Both are largely excellent instalments of Ubisoft’s sadly neglected stealth series, with Splinter Cell Double Agent being the earlier of the pair. Two completely separate games, sharing the same name, locations, and general plot released in 2006, with one version launching on Xbox, PS2, GameCube, and Wii. A second, flashier instalment, made its way to PC, PS3, and Xbox 360 – which is, of course, the version we’re dealing with today.
It’s business as usual as Double Agent begins, but this fourth series instalment soon ventures into new narrative territory when Sam Fisher is dismissed from the Third Echelon following some devastating news. Although your ultimate goal is, once again, to quash a terrorist threat, Double Agent – as its name suggests – aligns players with both the good guys and bad guys.

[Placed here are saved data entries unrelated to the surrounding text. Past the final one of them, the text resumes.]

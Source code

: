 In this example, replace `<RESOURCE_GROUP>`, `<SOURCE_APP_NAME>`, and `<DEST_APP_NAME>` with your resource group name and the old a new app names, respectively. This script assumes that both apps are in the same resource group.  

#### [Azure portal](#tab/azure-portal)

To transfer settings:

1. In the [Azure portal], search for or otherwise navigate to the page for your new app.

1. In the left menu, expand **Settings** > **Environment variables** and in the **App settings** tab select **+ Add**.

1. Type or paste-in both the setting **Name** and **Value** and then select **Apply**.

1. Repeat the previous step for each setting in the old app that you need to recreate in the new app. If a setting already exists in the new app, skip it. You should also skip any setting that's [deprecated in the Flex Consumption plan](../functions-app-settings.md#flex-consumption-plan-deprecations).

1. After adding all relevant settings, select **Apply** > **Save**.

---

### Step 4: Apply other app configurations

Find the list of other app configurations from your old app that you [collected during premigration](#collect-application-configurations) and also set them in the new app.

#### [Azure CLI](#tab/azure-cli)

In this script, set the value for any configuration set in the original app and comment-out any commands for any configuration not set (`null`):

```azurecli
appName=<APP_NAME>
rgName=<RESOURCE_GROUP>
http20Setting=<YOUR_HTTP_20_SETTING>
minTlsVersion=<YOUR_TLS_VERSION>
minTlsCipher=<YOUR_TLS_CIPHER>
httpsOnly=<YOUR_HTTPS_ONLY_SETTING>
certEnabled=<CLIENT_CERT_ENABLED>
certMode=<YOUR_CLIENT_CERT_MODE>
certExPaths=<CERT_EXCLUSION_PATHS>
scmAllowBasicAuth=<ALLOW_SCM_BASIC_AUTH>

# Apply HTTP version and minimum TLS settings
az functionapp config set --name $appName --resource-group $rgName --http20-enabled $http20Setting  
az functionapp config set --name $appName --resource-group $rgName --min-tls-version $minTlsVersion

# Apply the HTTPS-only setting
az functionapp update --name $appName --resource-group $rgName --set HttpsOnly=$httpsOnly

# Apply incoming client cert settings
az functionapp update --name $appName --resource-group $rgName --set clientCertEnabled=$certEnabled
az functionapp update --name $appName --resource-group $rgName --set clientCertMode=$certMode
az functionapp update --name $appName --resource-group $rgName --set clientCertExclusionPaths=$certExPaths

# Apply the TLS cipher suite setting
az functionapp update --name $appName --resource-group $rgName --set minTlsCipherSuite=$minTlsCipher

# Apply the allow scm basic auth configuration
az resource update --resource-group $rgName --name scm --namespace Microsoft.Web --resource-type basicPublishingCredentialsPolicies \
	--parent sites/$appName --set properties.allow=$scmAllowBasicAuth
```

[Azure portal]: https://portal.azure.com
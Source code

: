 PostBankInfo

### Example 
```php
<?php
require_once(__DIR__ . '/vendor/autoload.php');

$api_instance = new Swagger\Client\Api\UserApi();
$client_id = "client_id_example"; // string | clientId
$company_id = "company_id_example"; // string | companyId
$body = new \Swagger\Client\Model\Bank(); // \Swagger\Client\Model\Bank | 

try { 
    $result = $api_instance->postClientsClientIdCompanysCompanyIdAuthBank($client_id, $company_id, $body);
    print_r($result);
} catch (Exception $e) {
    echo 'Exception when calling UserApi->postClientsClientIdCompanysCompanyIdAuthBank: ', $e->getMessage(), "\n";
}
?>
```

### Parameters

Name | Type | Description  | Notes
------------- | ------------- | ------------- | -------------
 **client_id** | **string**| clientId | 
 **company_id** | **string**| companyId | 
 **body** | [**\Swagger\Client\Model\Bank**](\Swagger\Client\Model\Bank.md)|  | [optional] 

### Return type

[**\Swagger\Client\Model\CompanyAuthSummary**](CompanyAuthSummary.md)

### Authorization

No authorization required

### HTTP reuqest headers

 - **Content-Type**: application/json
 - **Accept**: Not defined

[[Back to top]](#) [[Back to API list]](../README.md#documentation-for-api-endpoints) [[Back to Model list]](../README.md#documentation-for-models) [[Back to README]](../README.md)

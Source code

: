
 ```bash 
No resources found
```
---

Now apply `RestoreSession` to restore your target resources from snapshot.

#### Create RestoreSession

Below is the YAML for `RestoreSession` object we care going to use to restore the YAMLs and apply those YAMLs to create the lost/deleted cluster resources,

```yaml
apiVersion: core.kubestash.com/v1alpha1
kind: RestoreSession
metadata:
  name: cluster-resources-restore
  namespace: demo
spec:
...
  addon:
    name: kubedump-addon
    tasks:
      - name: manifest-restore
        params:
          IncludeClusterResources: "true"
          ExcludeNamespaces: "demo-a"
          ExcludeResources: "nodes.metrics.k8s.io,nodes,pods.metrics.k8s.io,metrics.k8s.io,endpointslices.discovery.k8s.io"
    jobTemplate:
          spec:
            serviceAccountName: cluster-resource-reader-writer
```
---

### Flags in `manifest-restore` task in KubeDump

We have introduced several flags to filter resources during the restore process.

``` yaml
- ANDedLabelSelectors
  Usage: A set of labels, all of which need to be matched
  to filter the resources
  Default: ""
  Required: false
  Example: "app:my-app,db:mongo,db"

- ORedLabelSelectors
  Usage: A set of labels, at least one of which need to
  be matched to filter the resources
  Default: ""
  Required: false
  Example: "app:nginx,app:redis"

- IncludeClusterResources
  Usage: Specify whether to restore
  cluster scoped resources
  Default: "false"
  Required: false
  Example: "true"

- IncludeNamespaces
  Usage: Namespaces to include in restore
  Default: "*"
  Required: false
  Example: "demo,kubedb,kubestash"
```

“This, as it turns out, is the game’s master-stroke,” said Kristan Reed in his 9/10 Double Agent review back in 2006, “because for the first time in the entire series you have a real grip on what’s going on, who’s behind it and why.”
Double Agent’s general set-up does more than simply regurgitate the series’ familiar brand of stealth-action though, it asks players to approach and complete their objectives in such as way as to maintain trust with both the NSA and the terrorist side – sometimes even testing allegiances, with some meaty moral dilemmas.

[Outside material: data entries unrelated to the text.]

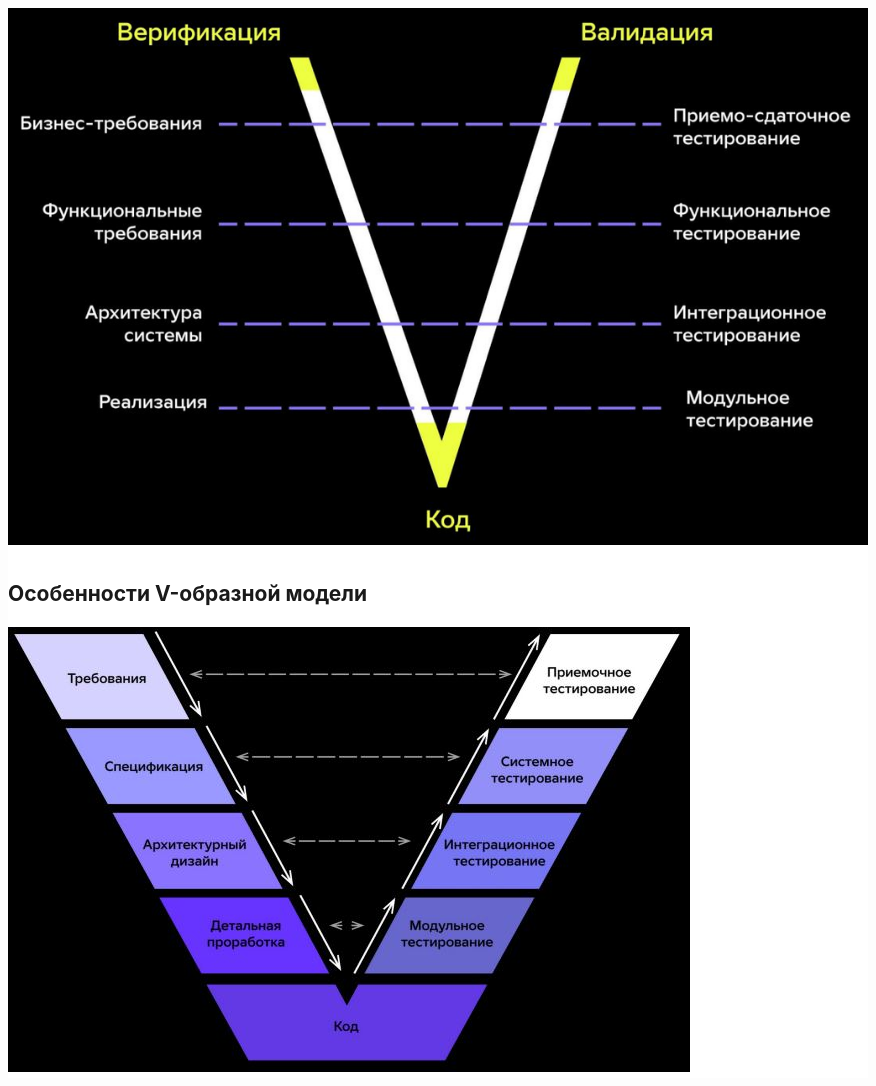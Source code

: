 ![V-образная модель](/FlexibleMethodologies/pictures/007.JPG)

## Особенности V-образной модели


![Особенности V-образной модели](/FlexibleMethodologies/pictures/008.JPG)
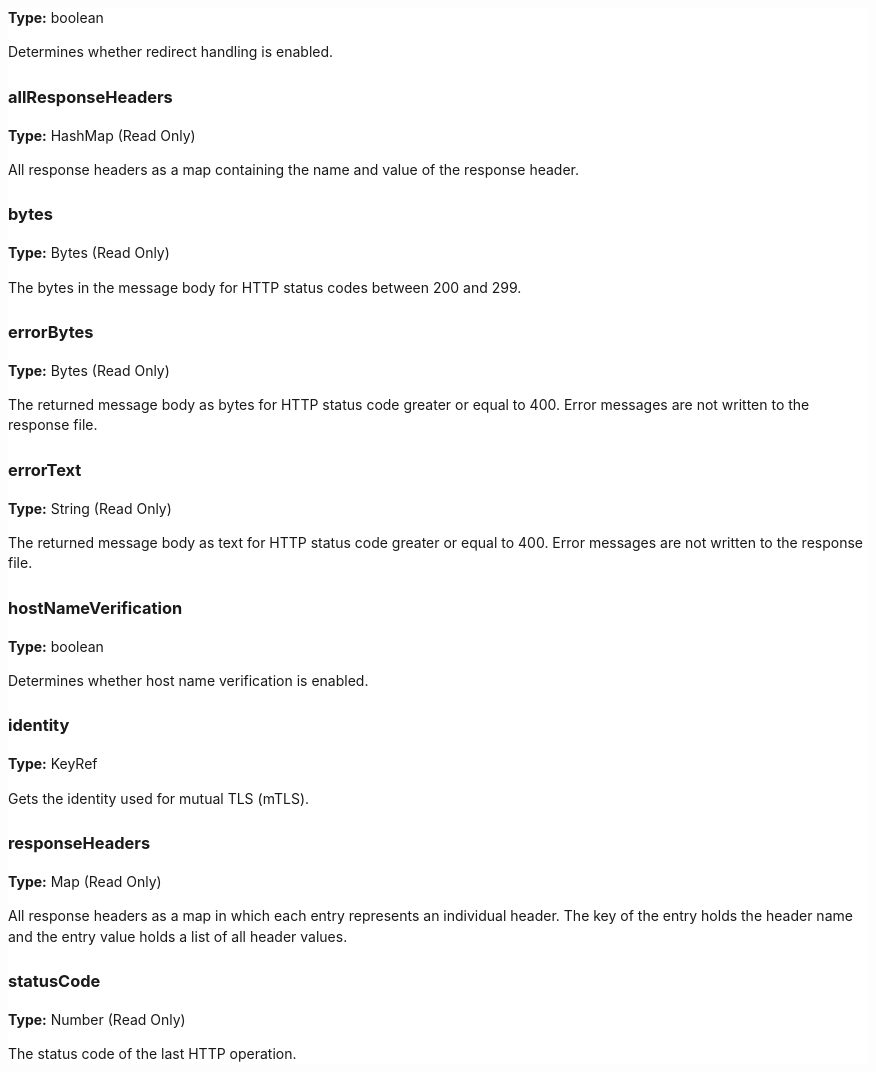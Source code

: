 **Type:** boolean

Determines whether redirect handling is enabled.

### allResponseHeaders

**Type:** HashMap (Read Only)

All response headers as a map containing the name and value of the response header.

### bytes

**Type:** Bytes (Read Only)

The bytes in the message body for HTTP status codes between 200 and 299.

### errorBytes

**Type:** Bytes (Read Only)

The returned message body as bytes for HTTP status code greater or equal to 400. Error messages are not
 written to the response file.

### errorText

**Type:** String (Read Only)

The returned message body as text for HTTP status code greater or equal to 400. Error messages are not
 written to the response file.

### hostNameVerification

**Type:** boolean

Determines whether host name verification is enabled.

### identity

**Type:** KeyRef

Gets the identity used for mutual TLS (mTLS).

### responseHeaders

**Type:** Map (Read Only)

All response headers as a map in which each entry represents an individual header. The key of the entry
 holds the header name and the entry value holds a list of all header values.

### statusCode

**Type:** Number (Read Only)

The status code of the last HTTP operation.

“It’s by far the best game in series to date,” said Eurogamer, “[and] it’s finally delivering on the rich potential that’s been apparent since the beginning. By giving players a real incentive to be the stealthy super-spy, it’s opening the game up to being what it should have been. And by wrapping it in a memorable narrative and giving Sam Fisher the ability to be evil, you actually start to care not only about your actions, but the characters in the game too.”
Double Agent’s strong successes were followed by Splinter Cell Blacklist in 2013. Releasing on PS3, PC, Wii U, and Xbox 360, this sixth series instalment saw Sam, now working for the newly established Fourth Echelon, up to his old tricks as he attempted to stealthily orchestrate the downfall of terrorist organisation the Engineers.

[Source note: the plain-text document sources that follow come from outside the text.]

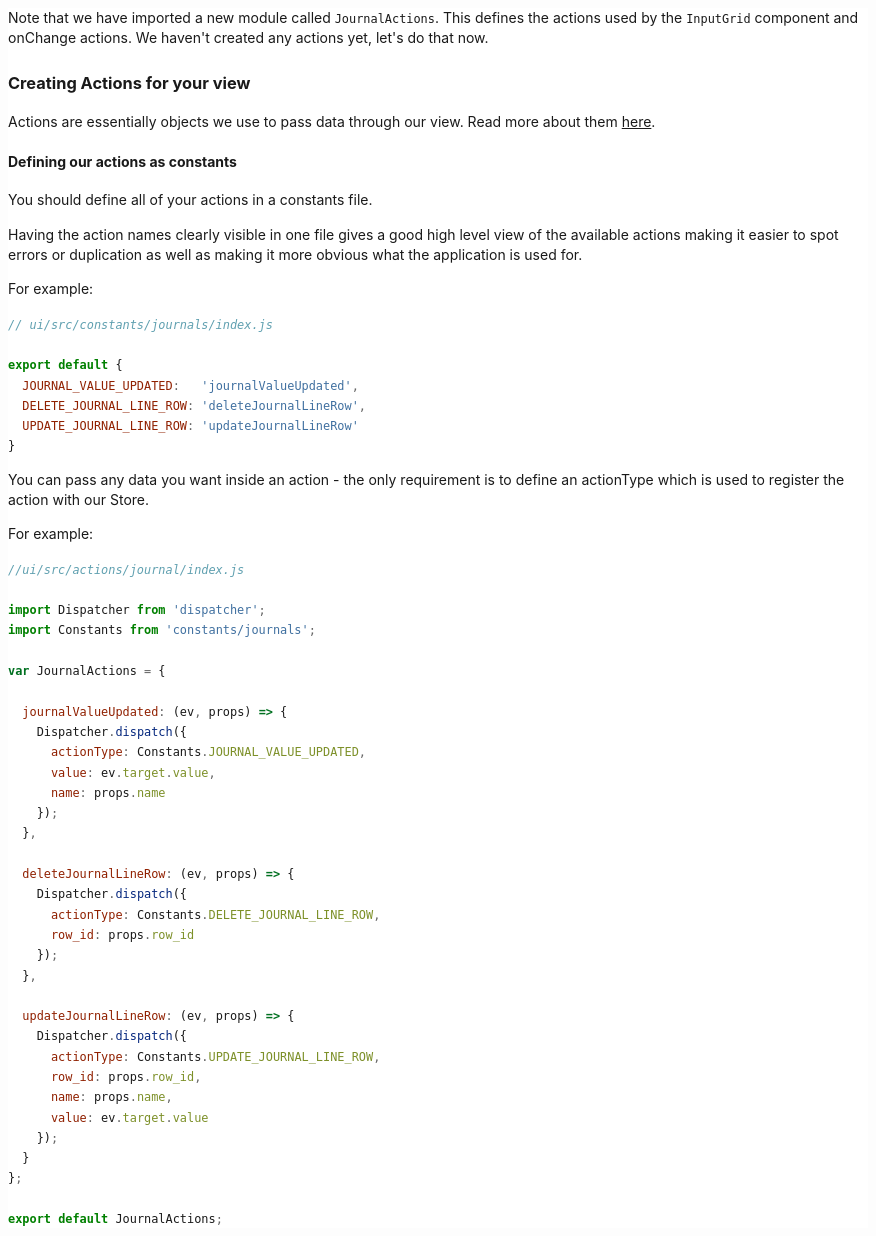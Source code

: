 Note that we have imported a new module called `JournalActions`. This defines the actions used by the `InputGrid` component and onChange actions. We haven't created any actions yet, let's do that now.

### Creating Actions for your view

Actions are essentially objects we use to pass data through our view. Read more about them [here](https://facebook.github.io/flux/docs/actions-and-the-dispatcher.html#content).

#### Defining our actions as constants

You should define all of your actions in a constants file.

Having the action names clearly visible in one file gives a good high level view of the available actions making it easier to spot errors or duplication as well as making it more obvious what the application is used for.

For example:

```javascript
// ui/src/constants/journals/index.js

export default {
  JOURNAL_VALUE_UPDATED:   'journalValueUpdated',
  DELETE_JOURNAL_LINE_ROW: 'deleteJournalLineRow',
  UPDATE_JOURNAL_LINE_ROW: 'updateJournalLineRow'
}
```

You can pass any data you want inside an action - the only requirement is to define an actionType which is used to register the action with our Store.

For example:

```javascript
//ui/src/actions/journal/index.js

import Dispatcher from 'dispatcher';
import Constants from 'constants/journals';

var JournalActions = {

  journalValueUpdated: (ev, props) => {
    Dispatcher.dispatch({
      actionType: Constants.JOURNAL_VALUE_UPDATED,
      value: ev.target.value,
      name: props.name
    });
  },

  deleteJournalLineRow: (ev, props) => {
    Dispatcher.dispatch({
      actionType: Constants.DELETE_JOURNAL_LINE_ROW,
      row_id: props.row_id
    });
  },

  updateJournalLineRow: (ev, props) => {
    Dispatcher.dispatch({
      actionType: Constants.UPDATE_JOURNAL_LINE_ROW,
      row_id: props.row_id,
      name: props.name,
      value: ev.target.value
    });
  }
};

export default JournalActions;
```
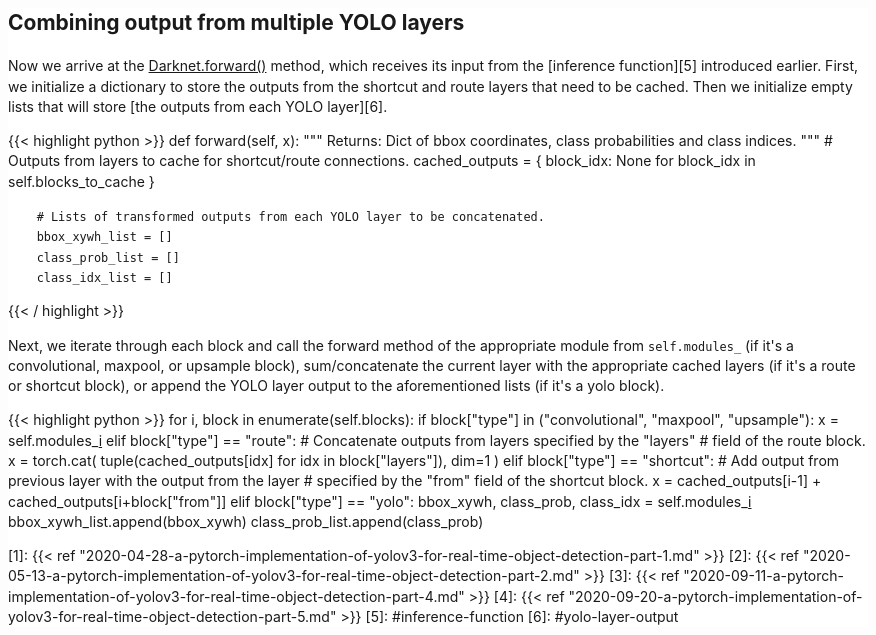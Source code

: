 ## Combining output from multiple YOLO layers

Now we arrive at the
[Darknet.forward()](https://github.com/nrsyed/pytorch-yolov3/blob/f513e571006f634520ef4ade56808178b30968cd/yolov3/darknet.py#L351)
method, which receives its input from the [inference
function][5] introduced earlier. First, we initialize a dictionary to store the
outputs from the shortcut and route layers that need to be cached. Then we
initialize empty lists that will store [the outputs from each YOLO layer][6].

{{< highlight python >}}
    def forward(self, x):
        """
        Returns:
            Dict of bbox coordinates, class probabilities and class indices.
        """
        # Outputs from layers to cache for shortcut/route connections.
        cached_outputs = {
            block_idx: None for block_idx in self.blocks_to_cache
        }

        # Lists of transformed outputs from each YOLO layer to be concatenated.
        bbox_xywh_list = []
        class_prob_list = []
        class_idx_list = []
{{< / highlight >}}

Next, we iterate through each block and call the forward method of the
appropriate module from `self.modules_` (if it's a convolutional, maxpool, or
upsample block), sum/concatenate the current layer with the appropriate cached
layers (if it's a route or shortcut block), or append the YOLO layer output to
the aforementioned lists (if it's a yolo block).

{{< highlight python >}}
        for i, block in enumerate(self.blocks):
            if block["type"] in ("convolutional", "maxpool", "upsample"):
                x = self.modules_[i](x)
            elif block["type"] == "route":
                # Concatenate outputs from layers specified by the "layers"
                # field of the route block.
                x = torch.cat(
                    tuple(cached_outputs[idx] for idx in block["layers"]),
                    dim=1
                )
            elif block["type"] == "shortcut":
                # Add output from previous layer with the output from the layer
                # specified by the "from" field of the shortcut block.
                x = cached_outputs[i-1] + cached_outputs[i+block["from"]]
            elif block["type"] == "yolo":
                bbox_xywh, class_prob, class_idx = self.modules_[i](x)
                bbox_xywh_list.append(bbox_xywh)
                class_prob_list.append(class_prob)

[1]: {{< ref "2020-04-28-a-pytorch-implementation-of-yolov3-for-real-time-object-detection-part-1.md" >}}
[2]: {{< ref "2020-05-13-a-pytorch-implementation-of-yolov3-for-real-time-object-detection-part-2.md" >}}
[3]: {{< ref "2020-09-11-a-pytorch-implementation-of-yolov3-for-real-time-object-detection-part-4.md" >}}
[4]: {{< ref "2020-09-20-a-pytorch-implementation-of-yolov3-for-real-time-object-detection-part-5.md" >}}
[5]: #inference-function
[6]: #yolo-layer-output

Blacklist foregoes Double Agent’s innovations in favour of greater cinematic bombast, leaving little room for its familiar cast to breathe. “Blacklist is more concerned with events than people, said Tom Bramwell in his 8/10 Eurogamer review, “but at least those events make for interesting levels. Splinter Cell always feels most fun when you’re using light, shadow, cover and a wide range of tools to manipulate enemies, and once you’ve unlocked a few gadgets and settled into its rhythm, the settings in Blacklist are rich with potential.”
Sadly, its cinematic intrusions are frequent and, said Tom, “the campaign feels like a fun game bogged down by its desire to look like a stylish action thriller; it’s cavalier with its politics and your time, and on occasions you’ll wonder why you bothered to negotiate with these terrorists. But when the game clicks, which it does often enough across its many modes and missions [including the classic Spies vs Mercs multiplayer mode], it overcomes the inadequacy of its storytelling and reminds you why Splinter Cell was so appealing in the first place.”
If you’ve an original Xbox 360 disc copy of either Splinter Cell Double Agent or Blacklist, you just need to pop it in your Xbox One for the game’s backward-compatibility support to kick in. Alternatively, Double Agent is available to download digitally on the Microsoft Store, priced at £8.99/$19.99. Blacklist, however, doesn’t currently appear to be available.